Il lui avait dit combien il se sentait mal avec ça. A quel point ça l'humiliait d'être encore vierge à son âge. Qu'il n'arrivait pas à en parler parce que ça le faisait se sentir comme une merde. Comme un mec qui n'était pas assez bien pour qu'on s'intéresse à lui. Il lui avait dit combien être avec un autre homme le faisait paniquer. Que même avec lui, et surtout avec lui, il avait toujours l'impression d'être un abrutis dès qu'il ouvrait la bouche. L'aborder lui avait demandé tout son courage, et ce n'était même pas vraiment venu de lui. Célestin venait depuis des mois dans le café où ils s'étaient rencontrés. Il y venait parce qu'il avait remarqué que Nils y passait tous les jours. Et si Nils ne lui avait pas renversé son café dessus par maladresse, jamais il n'aurait eu le courage de lui dire un mot. Il était la banalité même. Il se trouvait moche, pas musclé, pas séduisant, même pas mignon. Il détestait son bégayement, il détestait beaucoup de chose chez lui et il ne voyait pas pourquoi Nils était là, dans ce lit, avec lui. Il lui avoua que chaque fois qu'il lui envoyait un texto ou le voyait, il avait l'impression que c'était la dernière fois. Nils était trop beau, trop jeune et trop intéressant. Après tout ça, Célestin lui avait demandé s'il dormait et dès que Nils lui avait répondu non, il s'était remis à bégayer.
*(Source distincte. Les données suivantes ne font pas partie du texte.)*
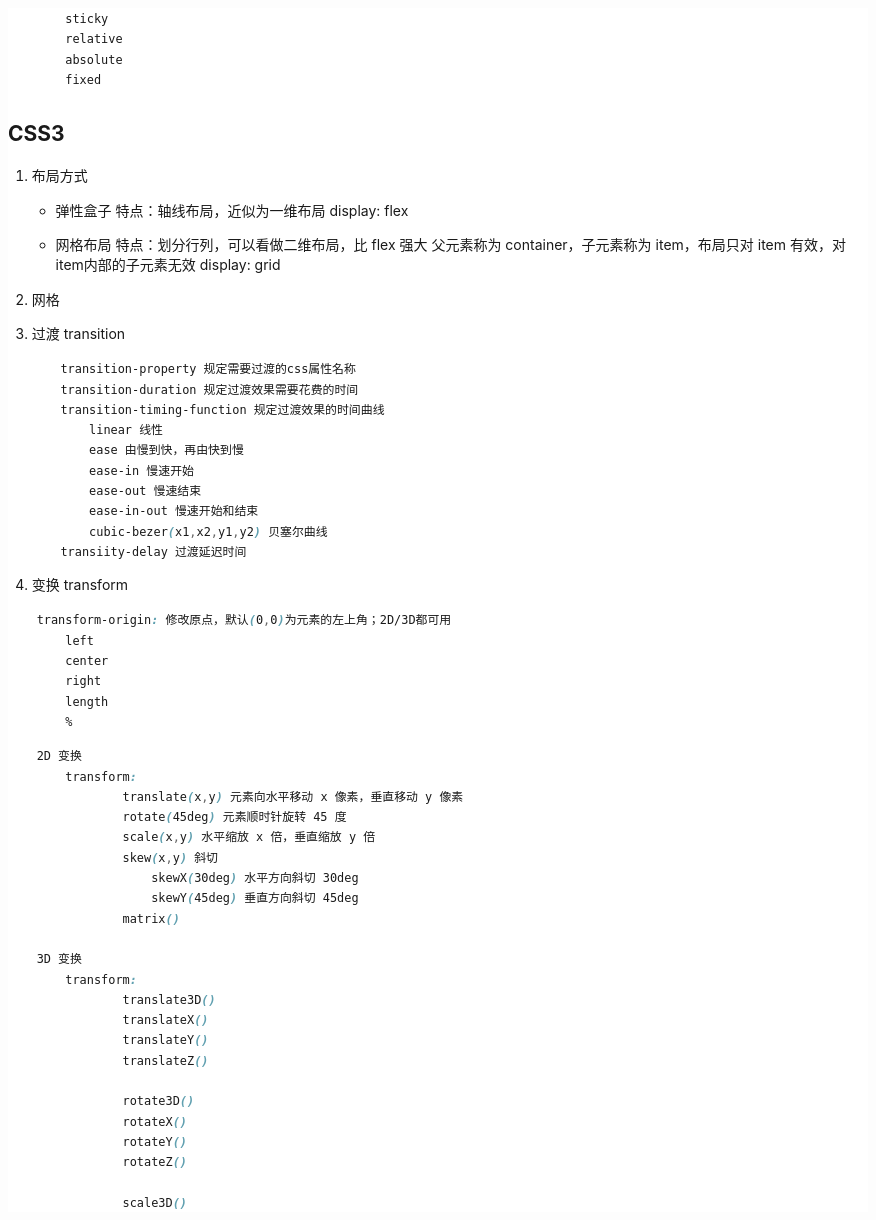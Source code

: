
 ``` css
        sticky
        relative
        absolute
        fixed
```

## CSS3
1. 布局方式
    - 弹性盒子 特点：轴线布局，近似为一维布局
        display: flex

    - 网格布局 特点：划分行列，可以看做二维布局，比 flex 强大
        父元素称为 container，子元素称为 item，布局只对 item 有效，对item内部的子元素无效
        display: grid

2. 网格

3. 过渡 transition
    ``` css
        transition-property 规定需要过渡的css属性名称
        transition-duration 规定过渡效果需要花费的时间
        transition-timing-function 规定过渡效果的时间曲线
            linear 线性
            ease 由慢到快，再由快到慢
            ease-in 慢速开始
            ease-out 慢速结束
            ease-in-out 慢速开始和结束
            cubic-bezer(x1,x2,y1,y2) 贝塞尔曲线
        transiity-delay 过渡延迟时间
    ```

4. 变换 transform

``` css
    transform-origin: 修改原点，默认(0,0)为元素的左上角；2D/3D都可用
        left
        center
        right
        length
        %
```
``` css
    2D 变换
        transform:
                translate(x,y) 元素向水平移动 x 像素，垂直移动 y 像素
                rotate(45deg) 元素顺时针旋转 45 度
                scale(x,y) 水平缩放 x 倍，垂直缩放 y 倍
                skew(x,y) 斜切
                    skewX(30deg) 水平方向斜切 30deg
                    skewY(45deg) 垂直方向斜切 45deg
                matrix()

    3D 变换
        transform:
                translate3D()
                translateX()
                translateY()
                translateZ()

                rotate3D()
                rotateX()
                rotateY()
                rotateZ()

                scale3D()
```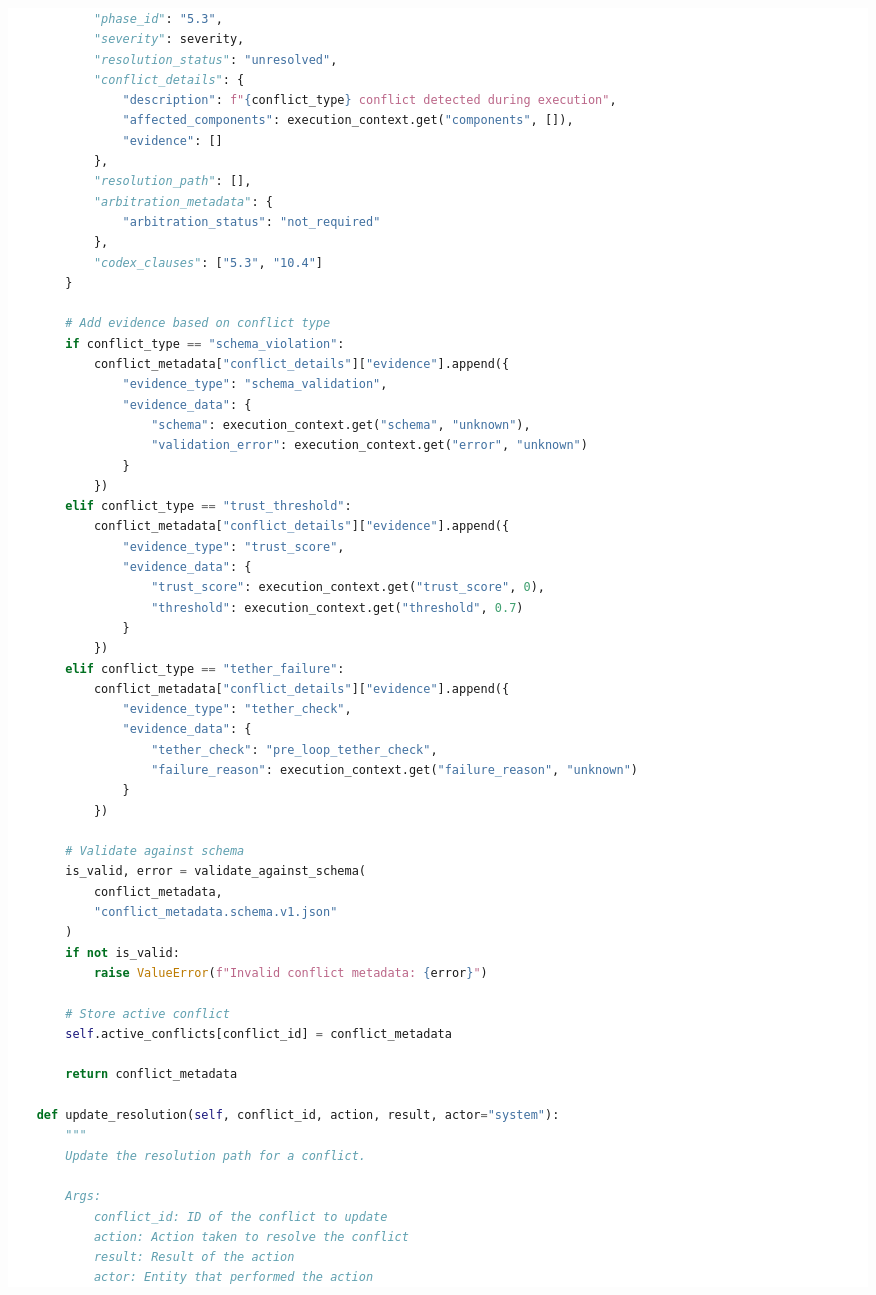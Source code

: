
 ```python
            "phase_id": "5.3",
            "severity": severity,
            "resolution_status": "unresolved",
            "conflict_details": {
                "description": f"{conflict_type} conflict detected during execution",
                "affected_components": execution_context.get("components", []),
                "evidence": []
            },
            "resolution_path": [],
            "arbitration_metadata": {
                "arbitration_status": "not_required"
            },
            "codex_clauses": ["5.3", "10.4"]
        }
        
        # Add evidence based on conflict type
        if conflict_type == "schema_violation":
            conflict_metadata["conflict_details"]["evidence"].append({
                "evidence_type": "schema_validation",
                "evidence_data": {
                    "schema": execution_context.get("schema", "unknown"),
                    "validation_error": execution_context.get("error", "unknown")
                }
            })
        elif conflict_type == "trust_threshold":
            conflict_metadata["conflict_details"]["evidence"].append({
                "evidence_type": "trust_score",
                "evidence_data": {
                    "trust_score": execution_context.get("trust_score", 0),
                    "threshold": execution_context.get("threshold", 0.7)
                }
            })
        elif conflict_type == "tether_failure":
            conflict_metadata["conflict_details"]["evidence"].append({
                "evidence_type": "tether_check",
                "evidence_data": {
                    "tether_check": "pre_loop_tether_check",
                    "failure_reason": execution_context.get("failure_reason", "unknown")
                }
            })
        
        # Validate against schema
        is_valid, error = validate_against_schema(
            conflict_metadata, 
            "conflict_metadata.schema.v1.json"
        )
        if not is_valid:
            raise ValueError(f"Invalid conflict metadata: {error}")
        
        # Store active conflict
        self.active_conflicts[conflict_id] = conflict_metadata
        
        return conflict_metadata
    
    def update_resolution(self, conflict_id, action, result, actor="system"):
        """
        Update the resolution path for a conflict.
        
        Args:
            conflict_id: ID of the conflict to update
            action: Action taken to resolve the conflict
            result: Result of the action
            actor: Entity that performed the action
```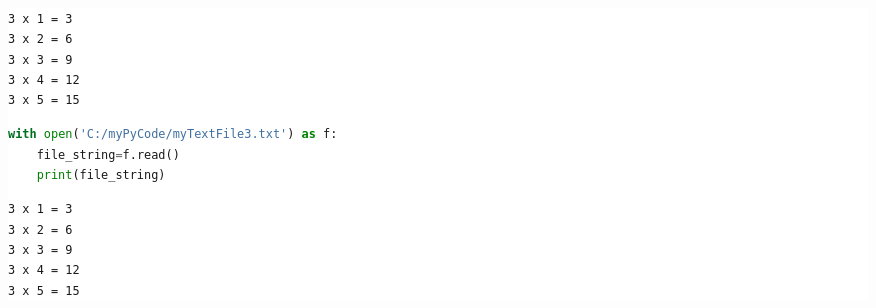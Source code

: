    3 x 1 = 3
    3 x 2 = 6
    3 x 3 = 9
    3 x 4 = 12
    3 x 5 = 15
    


```python
with open('C:/myPyCode/myTextFile3.txt') as f:
    file_string=f.read()
    print(file_string)
```

    3 x 1 = 3
    3 x 2 = 6
    3 x 3 = 9
    3 x 4 = 12
    3 x 5 = 15
    
    
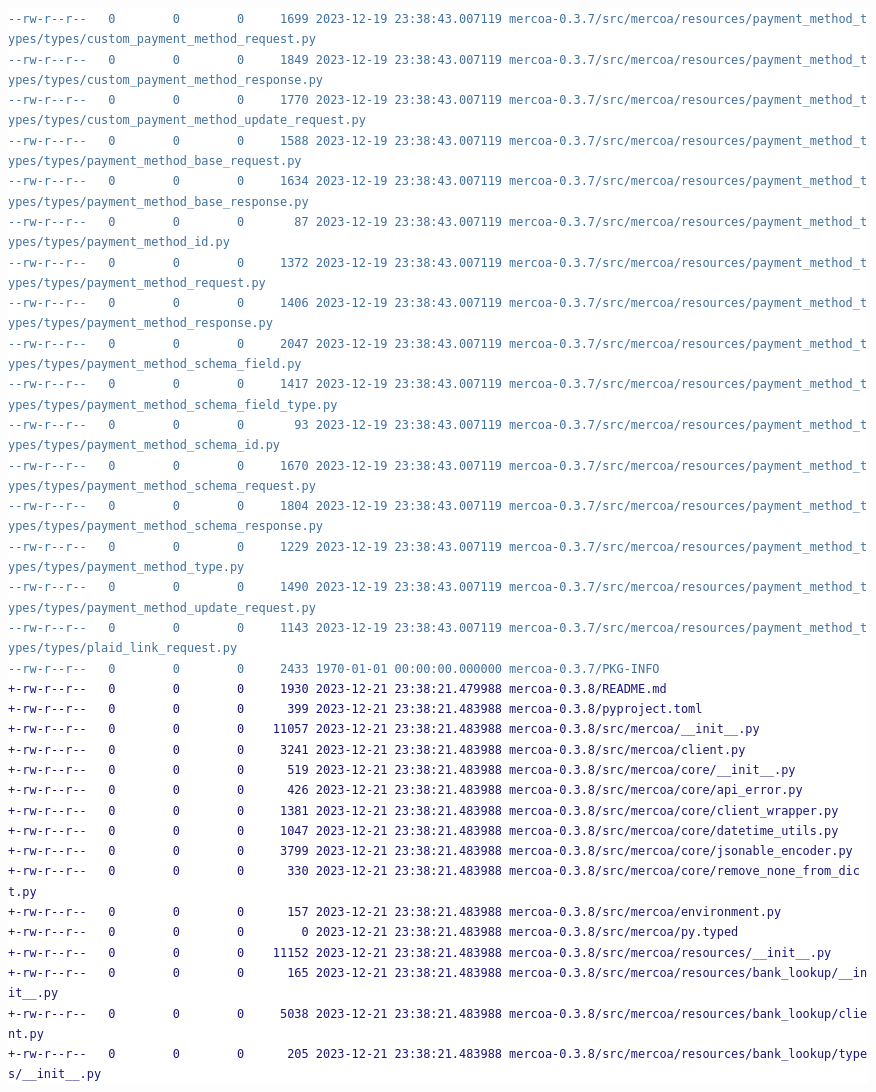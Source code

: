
 ```diff
--rw-r--r--   0        0        0     1699 2023-12-19 23:38:43.007119 mercoa-0.3.7/src/mercoa/resources/payment_method_types/types/custom_payment_method_request.py
--rw-r--r--   0        0        0     1849 2023-12-19 23:38:43.007119 mercoa-0.3.7/src/mercoa/resources/payment_method_types/types/custom_payment_method_response.py
--rw-r--r--   0        0        0     1770 2023-12-19 23:38:43.007119 mercoa-0.3.7/src/mercoa/resources/payment_method_types/types/custom_payment_method_update_request.py
--rw-r--r--   0        0        0     1588 2023-12-19 23:38:43.007119 mercoa-0.3.7/src/mercoa/resources/payment_method_types/types/payment_method_base_request.py
--rw-r--r--   0        0        0     1634 2023-12-19 23:38:43.007119 mercoa-0.3.7/src/mercoa/resources/payment_method_types/types/payment_method_base_response.py
--rw-r--r--   0        0        0       87 2023-12-19 23:38:43.007119 mercoa-0.3.7/src/mercoa/resources/payment_method_types/types/payment_method_id.py
--rw-r--r--   0        0        0     1372 2023-12-19 23:38:43.007119 mercoa-0.3.7/src/mercoa/resources/payment_method_types/types/payment_method_request.py
--rw-r--r--   0        0        0     1406 2023-12-19 23:38:43.007119 mercoa-0.3.7/src/mercoa/resources/payment_method_types/types/payment_method_response.py
--rw-r--r--   0        0        0     2047 2023-12-19 23:38:43.007119 mercoa-0.3.7/src/mercoa/resources/payment_method_types/types/payment_method_schema_field.py
--rw-r--r--   0        0        0     1417 2023-12-19 23:38:43.007119 mercoa-0.3.7/src/mercoa/resources/payment_method_types/types/payment_method_schema_field_type.py
--rw-r--r--   0        0        0       93 2023-12-19 23:38:43.007119 mercoa-0.3.7/src/mercoa/resources/payment_method_types/types/payment_method_schema_id.py
--rw-r--r--   0        0        0     1670 2023-12-19 23:38:43.007119 mercoa-0.3.7/src/mercoa/resources/payment_method_types/types/payment_method_schema_request.py
--rw-r--r--   0        0        0     1804 2023-12-19 23:38:43.007119 mercoa-0.3.7/src/mercoa/resources/payment_method_types/types/payment_method_schema_response.py
--rw-r--r--   0        0        0     1229 2023-12-19 23:38:43.007119 mercoa-0.3.7/src/mercoa/resources/payment_method_types/types/payment_method_type.py
--rw-r--r--   0        0        0     1490 2023-12-19 23:38:43.007119 mercoa-0.3.7/src/mercoa/resources/payment_method_types/types/payment_method_update_request.py
--rw-r--r--   0        0        0     1143 2023-12-19 23:38:43.007119 mercoa-0.3.7/src/mercoa/resources/payment_method_types/types/plaid_link_request.py
--rw-r--r--   0        0        0     2433 1970-01-01 00:00:00.000000 mercoa-0.3.7/PKG-INFO
+-rw-r--r--   0        0        0     1930 2023-12-21 23:38:21.479988 mercoa-0.3.8/README.md
+-rw-r--r--   0        0        0      399 2023-12-21 23:38:21.483988 mercoa-0.3.8/pyproject.toml
+-rw-r--r--   0        0        0    11057 2023-12-21 23:38:21.483988 mercoa-0.3.8/src/mercoa/__init__.py
+-rw-r--r--   0        0        0     3241 2023-12-21 23:38:21.483988 mercoa-0.3.8/src/mercoa/client.py
+-rw-r--r--   0        0        0      519 2023-12-21 23:38:21.483988 mercoa-0.3.8/src/mercoa/core/__init__.py
+-rw-r--r--   0        0        0      426 2023-12-21 23:38:21.483988 mercoa-0.3.8/src/mercoa/core/api_error.py
+-rw-r--r--   0        0        0     1381 2023-12-21 23:38:21.483988 mercoa-0.3.8/src/mercoa/core/client_wrapper.py
+-rw-r--r--   0        0        0     1047 2023-12-21 23:38:21.483988 mercoa-0.3.8/src/mercoa/core/datetime_utils.py
+-rw-r--r--   0        0        0     3799 2023-12-21 23:38:21.483988 mercoa-0.3.8/src/mercoa/core/jsonable_encoder.py
+-rw-r--r--   0        0        0      330 2023-12-21 23:38:21.483988 mercoa-0.3.8/src/mercoa/core/remove_none_from_dict.py
+-rw-r--r--   0        0        0      157 2023-12-21 23:38:21.483988 mercoa-0.3.8/src/mercoa/environment.py
+-rw-r--r--   0        0        0        0 2023-12-21 23:38:21.483988 mercoa-0.3.8/src/mercoa/py.typed
+-rw-r--r--   0        0        0    11152 2023-12-21 23:38:21.483988 mercoa-0.3.8/src/mercoa/resources/__init__.py
+-rw-r--r--   0        0        0      165 2023-12-21 23:38:21.483988 mercoa-0.3.8/src/mercoa/resources/bank_lookup/__init__.py
+-rw-r--r--   0        0        0     5038 2023-12-21 23:38:21.483988 mercoa-0.3.8/src/mercoa/resources/bank_lookup/client.py
+-rw-r--r--   0        0        0      205 2023-12-21 23:38:21.483988 mercoa-0.3.8/src/mercoa/resources/bank_lookup/types/__init__.py
```
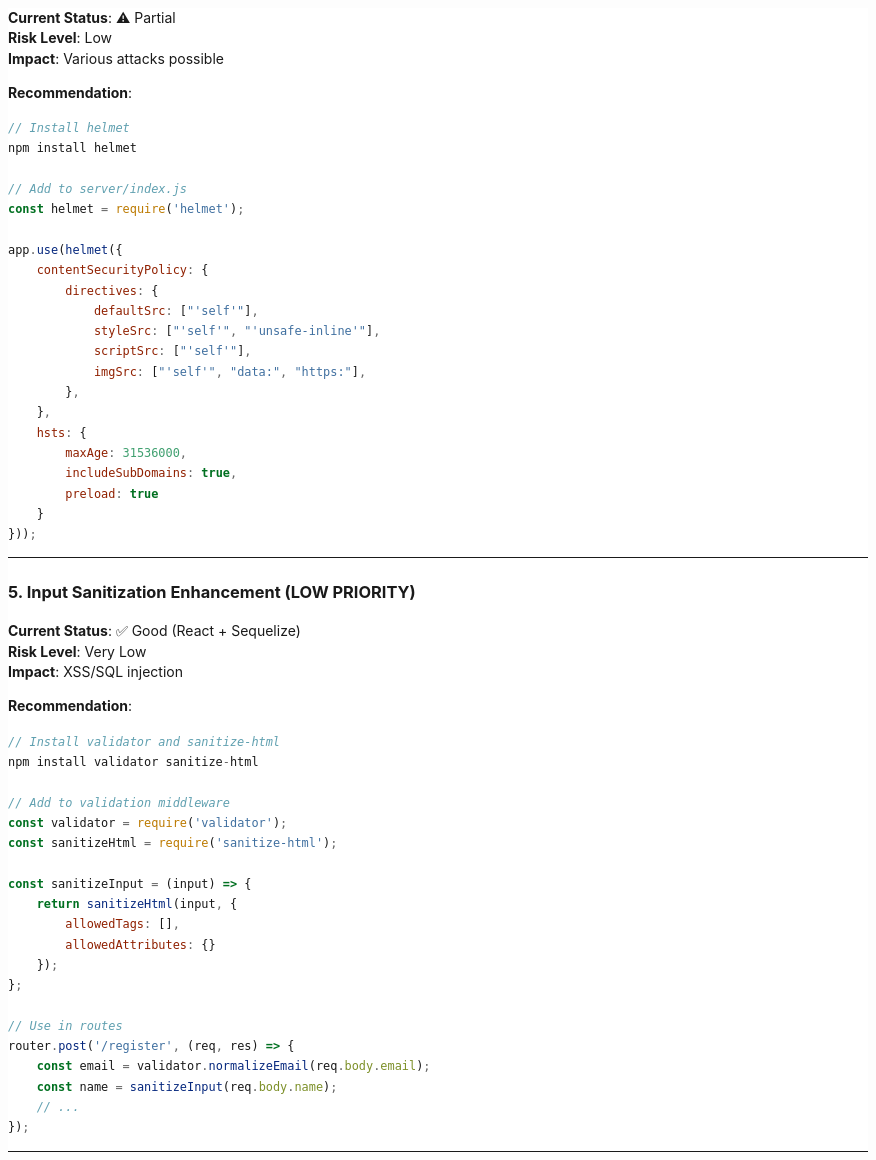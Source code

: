 **Current Status**: ⚠️ Partial  
**Risk Level**: Low  
**Impact**: Various attacks possible

**Recommendation**:
```javascript
// Install helmet
npm install helmet

// Add to server/index.js
const helmet = require('helmet');

app.use(helmet({
    contentSecurityPolicy: {
        directives: {
            defaultSrc: ["'self'"],
            styleSrc: ["'self'", "'unsafe-inline'"],
            scriptSrc: ["'self'"],
            imgSrc: ["'self'", "data:", "https:"],
        },
    },
    hsts: {
        maxAge: 31536000,
        includeSubDomains: true,
        preload: true
    }
}));
```

---

### 5. Input Sanitization Enhancement (LOW PRIORITY)

**Current Status**: ✅ Good (React + Sequelize)  
**Risk Level**: Very Low  
**Impact**: XSS/SQL injection

**Recommendation**:
```javascript
// Install validator and sanitize-html
npm install validator sanitize-html

// Add to validation middleware
const validator = require('validator');
const sanitizeHtml = require('sanitize-html');

const sanitizeInput = (input) => {
    return sanitizeHtml(input, {
        allowedTags: [],
        allowedAttributes: {}
    });
};

// Use in routes
router.post('/register', (req, res) => {
    const email = validator.normalizeEmail(req.body.email);
    const name = sanitizeInput(req.body.name);
    // ...
});
```

---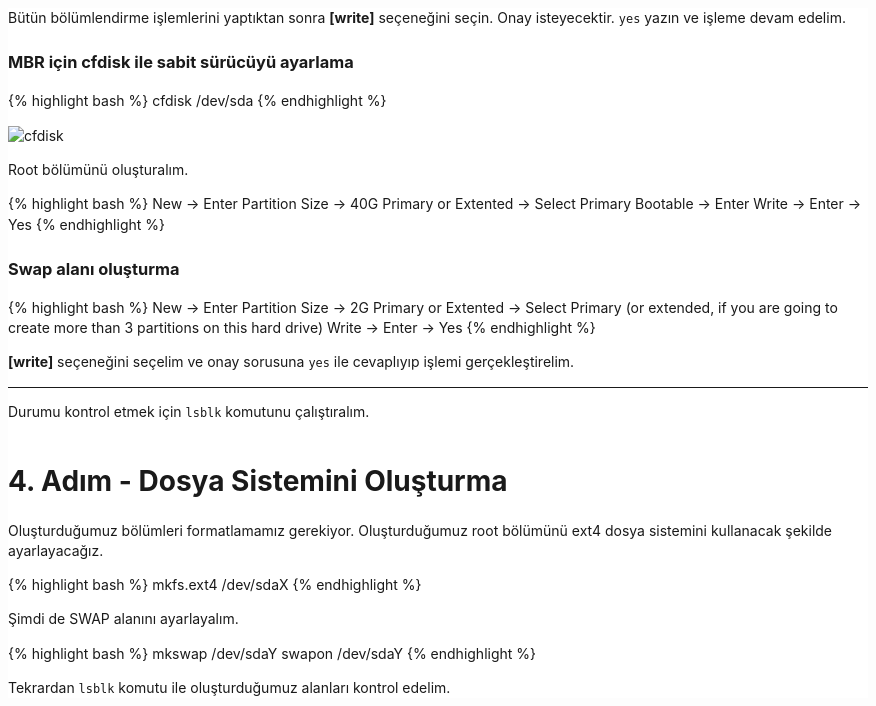 Bütün bölümlendirme işlemlerini yaptıktan sonra **[write]** seçeneğini seçin. Onay isteyecektir. `yes` yazın ve işleme devam edelim.

### MBR için cfdisk ile sabit sürücüyü ayarlama

{% highlight bash %}
cfdisk /dev/sda
{% endhighlight %}

![cfdisk](http://www.linuxveda.com/wp-content/uploads/2015/02/cfdisk-arch-manual1.png)

Root bölümünü oluşturalım.

{% highlight bash %}
New -> Enter
Partition Size -> 40G
Primary or Extented -> Select Primary
Bootable -> Enter
Write -> Enter -> Yes
{% endhighlight %}

### Swap alanı oluşturma

{% highlight bash %}
New -> Enter
Partition Size -> 2G
Primary or Extented -> Select Primary (or extended, if you are going to create more than 3 partitions on this hard drive)
Write -> Enter -> Yes
{% endhighlight %}

**[write]** seçeneğini seçelim ve onay sorusuna `yes` ile cevaplıyıp işlemi gerçekleştirelim.

---

Durumu kontrol etmek için `lsblk` komutunu çalıştıralım. 

# 4. Adım - Dosya Sistemini Oluşturma

Oluşturduğumuz bölümleri formatlamamız gerekiyor. Oluşturduğumuz root bölümünü ext4 dosya sistemini kullanacak şekilde ayarlayacağız.

{% highlight bash %}
mkfs.ext4 /dev/sdaX
{% endhighlight %}

Şimdi de SWAP alanını ayarlayalım. 

{% highlight bash %}
mkswap /dev/sdaY
swapon /dev/sdaY
{% endhighlight %}

Tekrardan `lsblk` komutu ile oluşturduğumuz alanları kontrol edelim.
Quand Célestin s'était mis à pleurer, Nils l'avait tiré à lui et serré fort. Comment un homme comme Célestin ne pouvait ne serait-ce que penser un quart de ce qu'il venait de lui avouer ? Ça, il ne l'avait jamais compris.
Son homme était intelligent, dix fois plus que lui. Célestin avait fait son cursus de droit d'une seule traitre. Il avait passé le concours du barreau avec une facilité déconcertante et finit deuxième de sa promotion sans véritablement fournir d'effort. Tout ce qu'il voyait, il l'enregistrait. Un jour, Célestin lui avait même répété son programme scolaire de sixième ! Sérieusement, qui pouvait se souvenir de ça ?
Pour les études et le travail, Célestin débordait de confiance. Il savait qu'il avait raison parce qu'il l'avait appris par cœur. Les livres, les documents justifiaient ses mots. C'était simple, il suffisait d'appliquer. À la barre et avec ses clients, Célestin ne bégayait jamais. Vous le retiriez de son travail et de nouveau, son défaut d'élocution était là. Parce que pour tout le reste, Célestin ne croyait pas en lui. Il n'y avait aucun livres, aucun document prouvant sa valeur, légitimant son droit d'exciter.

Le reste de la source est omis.